Your task: Extract each line from the entries below that has the string "onBookAppointment" in it.
--- START ---
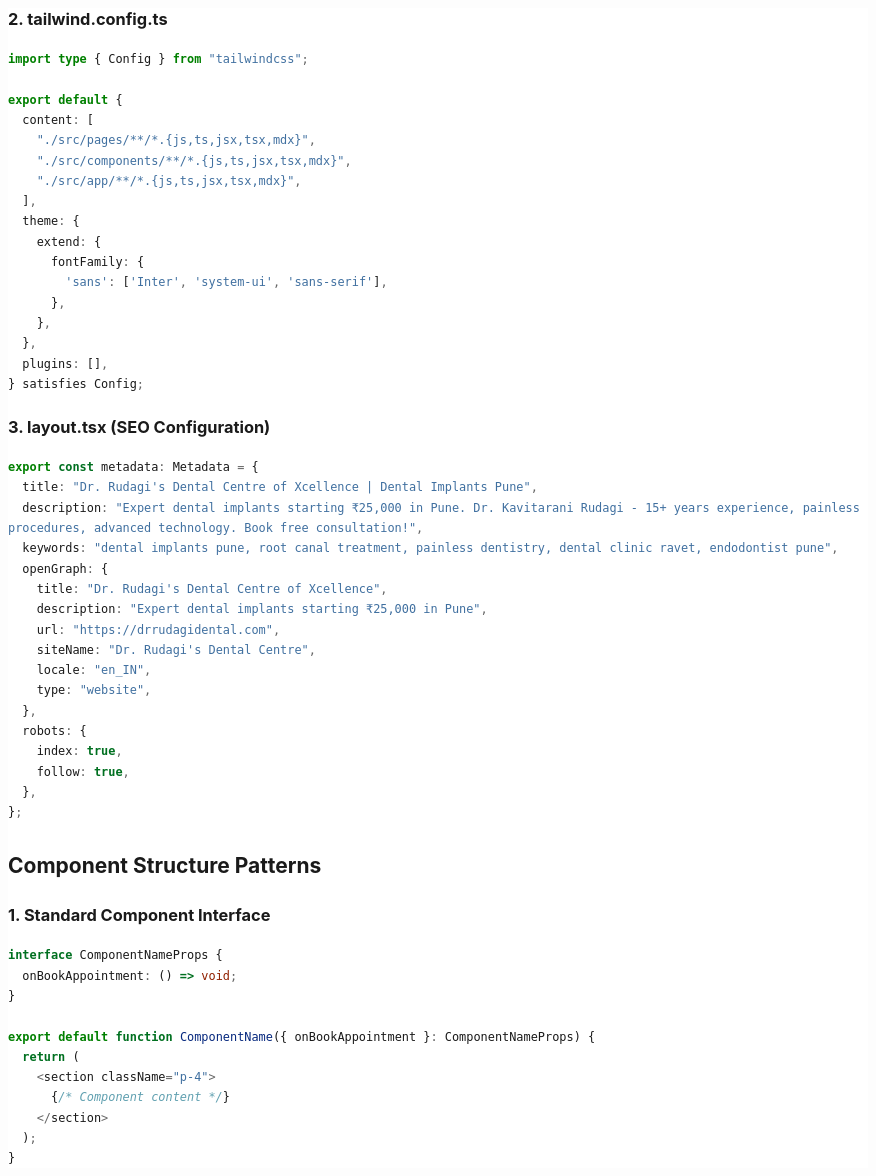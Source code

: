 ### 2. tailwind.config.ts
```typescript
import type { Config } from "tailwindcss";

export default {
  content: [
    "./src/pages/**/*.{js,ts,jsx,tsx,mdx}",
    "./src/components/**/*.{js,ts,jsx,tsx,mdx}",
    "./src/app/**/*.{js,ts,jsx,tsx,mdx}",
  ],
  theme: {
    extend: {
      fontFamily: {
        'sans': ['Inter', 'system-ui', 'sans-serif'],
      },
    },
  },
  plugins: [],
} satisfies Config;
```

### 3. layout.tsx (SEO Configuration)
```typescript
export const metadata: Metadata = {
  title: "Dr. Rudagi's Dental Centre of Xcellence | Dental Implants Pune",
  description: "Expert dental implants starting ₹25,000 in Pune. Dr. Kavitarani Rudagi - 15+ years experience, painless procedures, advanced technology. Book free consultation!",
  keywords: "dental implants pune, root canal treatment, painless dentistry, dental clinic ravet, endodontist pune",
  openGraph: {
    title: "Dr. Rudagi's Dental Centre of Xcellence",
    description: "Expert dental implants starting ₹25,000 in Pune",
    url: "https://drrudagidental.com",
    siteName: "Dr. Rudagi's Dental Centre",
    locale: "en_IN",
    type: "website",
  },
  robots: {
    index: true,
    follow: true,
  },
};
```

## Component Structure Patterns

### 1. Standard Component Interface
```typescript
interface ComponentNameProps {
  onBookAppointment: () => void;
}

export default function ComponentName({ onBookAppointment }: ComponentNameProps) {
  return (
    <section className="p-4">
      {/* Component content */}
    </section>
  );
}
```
--- END ---
Response area:
  onBookAppointment: () => void;
export default function ComponentName({ onBookAppointment }: ComponentNameProps) {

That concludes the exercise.